I was quite concerned by this mail. Now... AA is not prone to laughter or smiles. He is a pucca North Indian kinda guy who minds his own business and sometimes comes to office too. While we are all rolling in laughter at the punch line of some joke, AA looks like someone has just informed him of his Dad’s death. The last time he smiled was when he was stricken with a facial muscle spasm and thus could not help having a lop sided smile on his face for some time. So you will appreciate my concern and alarm for his well-being after getting the mail. Yesterday I chatted with AA over Google Talk to get to the bottom of the laughter mystery.
AA: Hiiiii! Oops
Me: What happened?!?!
AA: The curtain just caught fire *giggle*
Me: Oh my God, go and put it out.
AA: Nopes, it’s too late tra la la la la
Me: How did it happen man?
Me: I breathe fire when I open my mouth you see tee hee
Me: ha ha very funny, seriously tell me what happened.
AA: Forget it.I don’t want to burn down the house tara rum pum pum
Me: Ok, looks like you are a bit stressed, get yourself a cup of coffee and we will talk.
AA: Power cut...the fans not working.
AA: The coffee will boil if the fan is not switched on.
Me: What???? Ok get yourself a beer then.
AA: It will scald my tongue.
Me: heh heh funny fellow. I will wait, get yourself a beer and we will talk.

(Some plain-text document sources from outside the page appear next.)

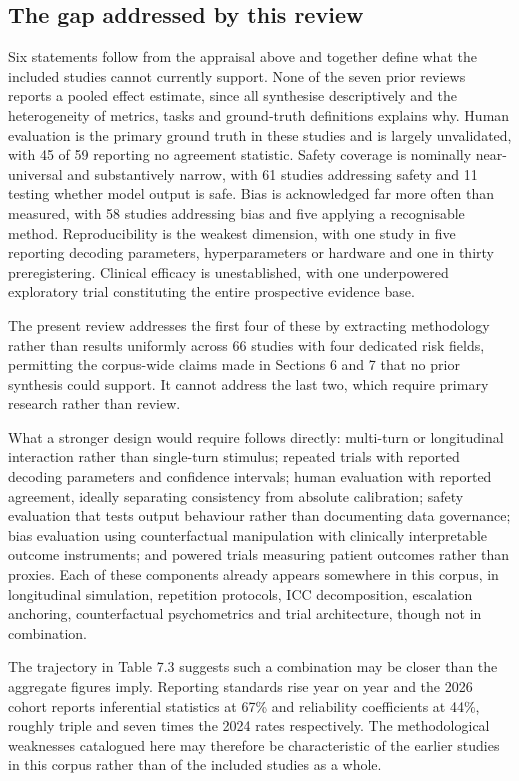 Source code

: \documentclass[11pt]{article}
\begin{document}
	\subsection{The gap addressed by this review}
	
	Six statements follow from the appraisal above and together define what the included studies cannot currently support. None of the seven prior reviews reports a pooled effect estimate, since all synthesise descriptively and the heterogeneity of metrics, tasks and ground-truth definitions explains why. Human evaluation is the primary ground truth in these studies and is largely unvalidated, with 45 of 59 reporting no agreement statistic. Safety coverage is nominally near-universal and substantively narrow, with 61 studies addressing safety and 11 testing whether model output is safe. Bias is acknowledged far more often than measured, with 58 studies addressing bias and five applying a recognisable method. Reproducibility is the weakest dimension, with one study in five reporting decoding parameters, hyperparameters or hardware and one in thirty preregistering. Clinical efficacy is unestablished, with one underpowered exploratory trial constituting the entire prospective evidence base.
	
	The present review addresses the first four of these by extracting methodology rather than results uniformly across 66 studies with four dedicated risk fields, permitting the corpus-wide claims made in Sections 6 and 7 that no prior synthesis could support. It cannot address the last two, which require primary research rather than review.
	
	What a stronger design would require follows directly: multi-turn or longitudinal interaction rather than single-turn stimulus; repeated trials with reported decoding parameters and confidence intervals; human evaluation with reported agreement, ideally separating consistency from absolute calibration; safety evaluation that tests output behaviour rather than documenting data governance; bias evaluation using counterfactual manipulation with clinically interpretable outcome instruments; and powered trials measuring patient outcomes rather than proxies. Each of these components already appears somewhere in this corpus, in longitudinal simulation, repetition protocols, ICC decomposition, escalation anchoring, counterfactual psychometrics and trial architecture, though not in combination.
	
	The trajectory in Table 7.3 suggests such a combination may be closer than the aggregate figures imply. Reporting standards rise year on year and the 2026 cohort reports inferential statistics at 67\% and reliability coefficients at 44\%, roughly triple and seven times the 2024 rates respectively. The methodological weaknesses catalogued here may therefore be characteristic of the earlier studies in this corpus rather than of the included studies as a whole.
	
\end{document}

AA: Naah! If I remove the beer from the freezer it will boil and scald my tongue.
Me: Ok Ok I get the hint, looks like your new place of work is warm, but it can’t be that bad????

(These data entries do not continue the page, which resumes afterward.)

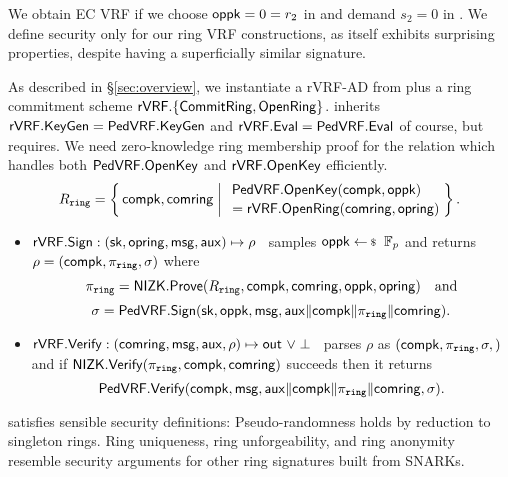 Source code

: \noindent We obtain EC VRF if we choose $\mathsf{oppk} = 0 = r_2$ in \Sign and demand $s_2 = 0$ in \Verify.
We define security only for our ring VRF constructions, as \PedVRF itself
exhibits surprising properties, despite having a superficially similar signature.

\smallskip

As described in \S\ref{sec:overview},
we instantiate a rVRF-AD from \PedVRF plus a ring commitment scheme
 ${\mathsf{rVRF}}.\{ {\mathsf{CommitRing}}, {\mathsf{OpenRing}} \}$.
\rVRF inherits ${\mathsf{rVRF}}.{\mathsf{KeyGen}} = {\mathsf{PedVRF}}.{\mathsf{KeyGen}}$ and
 ${\mathsf{rVRF}}.{\mathsf{Eval}} = {\mathsf{PedVRF}}.{\mathsf{Eval}}$ of course, but requires.
We need zero-knowledge ring membership proof for the relation \Rring
which handles both ${\mathsf{PedVRF}}.{\mathsf{OpenKey}}$ and ${\mathsf{rVRF}}.{\mathsf{OpenKey}}$ efficiently.
$$ \Rring = \Setst{ \compk, \comring }{
    \eprint{ \exists \openpk,\openring \textrm{\ s.t.\ } }{}
    \genfrac{}{}{0pt}{}{\PedVRF.\OpenKey(\compk,\openpk) \quad}{\,\, = \rVRF.\OpenRing(\comring,\openring)}
} \mathperiod $$

\begin{itemize}
\item ${\mathsf{rVRF}}.{\mathsf{Sign}} : (\mathsf{sk},\mathsf{opring},\mathsf{msg},\mathsf{aux}) \mapsto \rho$ \,
 samples $\openpk \leftsample \F_p$ and
 returns $\rho = (\mathsf{compk},\pi_{\mathtt{ring}},\sigma)$ where      %
 $$ \pi_{\mathtt{ring}} = {\mathsf{NIZK}}.{\mathsf{Prove}}(R_{\mathtt{ring}},\mathsf{compk},\mathsf{comring},\mathsf{oppk},\mathsf{opring}) \quad\textrm{and} $$
 $$ \sigma = {\mathsf{PedVRF}}.{\mathsf{Sign}}(\mathsf{sk},\mathsf{oppk},\mathsf{msg},\mathsf{aux} \| \mathsf{compk} \| \pi_{\mathtt{ring}} \| \mathsf{comring}) . $$ %
\item ${\mathsf{rVRF}}.{\mathsf{Verify}} : (\mathsf{comring},\mathsf{msg},\mathsf{aux},\rho) \mapsto {\ensuremath{\mathsf{out}}} \,\, \lor \perp$ \,
 parses $\rho$ as $(\mathsf{compk},\pi_{\mathtt{ring}},\sigma,)$ and
 if ${\mathsf{NIZK}}.{\mathsf{Verify}}(\pi_{\mathtt{ring}},\mathsf{compk},\mathsf{comring})$ succeeds then it returns
 $$ {\mathsf{PedVRF}}.{\mathsf{Verify}}(\mathsf{compk},\mathsf{msg},\mathsf{aux} \| \mathsf{compk} \| \pi_{\mathtt{ring}} \| \mathsf{comring},\sigma) . $$
\end{itemize}

\rVRF satisfies sensible security definitions:
Pseudo-randomness holds by reduction to singleton rings.
Ring uniqueness, ring unforgeability, and ring anonymity resemble security
arguments for other ring signatures built from SNARKs.
%
%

AA: *maniacal laughter* Of course it is a little warm, if it were a little more warm like 0.05 degrees more, then I could gather the computer in a bucket and flush it down the toilet.
Me: Oh my God!!!!
AA: I am sitting in a bath tub and chatting with you, you know?
Me: Wow you are having your annual bath? Heh heh
AA: *demented laughter* Verrrry funny but “No!!!!!’, this is what newcomers do here to prevent spontaneous human combustion.

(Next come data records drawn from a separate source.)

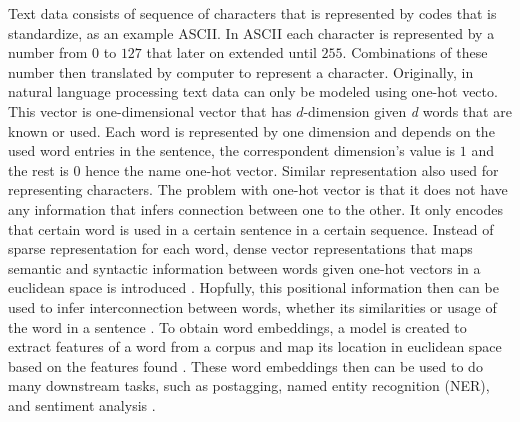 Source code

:     Text data consists of sequence of characters that is represented
    by codes that is standardize, as an example ASCII. In ASCII each
    character is represented by a number from $0$ to $127$ that later
    on extended until $255$. Combinations of these number then
    translated by computer to represent a character. Originally, in
    natural language processing text data can only be modeled using
    one-hot vecto. This vector is one-dimensional vector that has
    $d$-dimension given \textit{d} words that are known or used. Each
    word is represented by one dimension and depends on the used word
    entries in the sentence, the correspondent dimension's value is
    $1$ and the rest is $0$ hence the name one-hot vector. Similar
    representation also used for representing characters. The problem
    with one-hot vector is that it does not have any information that
    infers connection between one to the other. It only encodes that
    certain word is used in a certain sentence in a certain sequence.
    Instead of sparse representation for each word, dense vector
    representations that maps semantic and syntactic information
    between words given one-hot vectors in a euclidean space is
    introduced \citep{wordembedding2017yang, Distributed2013mikolov}.
    Hopfully, this positional information then can be used to infer
    interconnection between words, whether its similarities or usage
    of the word in a sentence \citep{distributional1954harris}. To
    obtain word embeddings, a model is created to extract features of
    a word from a corpus and map its location in euclidean space based
    on the features found \citep{Distributed2013mikolov,
    polyglot2013alrfou, dict2vect2017tissier}. These word embeddings
    then can be used to do many downstream tasks, such as postagging,
    named entity recognition (NER), and sentiment analysis
    \citep{finding2015ling, neural2016lample}.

AA: At work we have showers over our cubicle you know?
Me: That must be to make sure you don’t doze off after lunch ha ha ha
AA: *manic giggle* No, that is to ensure that random fires that break out like when you shake hands or sneeze or brush against another person can be put out quickly.
Me: You are exaggerating right?
AA: *more maniacal laughter* yes my dear I am exaggerating, I am sitting in a bath tub chatting and my arse just got scalded because the water is beginning to heat up and you say I am exaggerating Ahahahaha ...*sniff* I have become very thin too, haven’t eaten since I came here.
Me: How come?
AA: By the time I get hold of the spoon the heat burns the food *manic guffaw*
Me: Take a nice dip in the swimming pool, it will cool your head.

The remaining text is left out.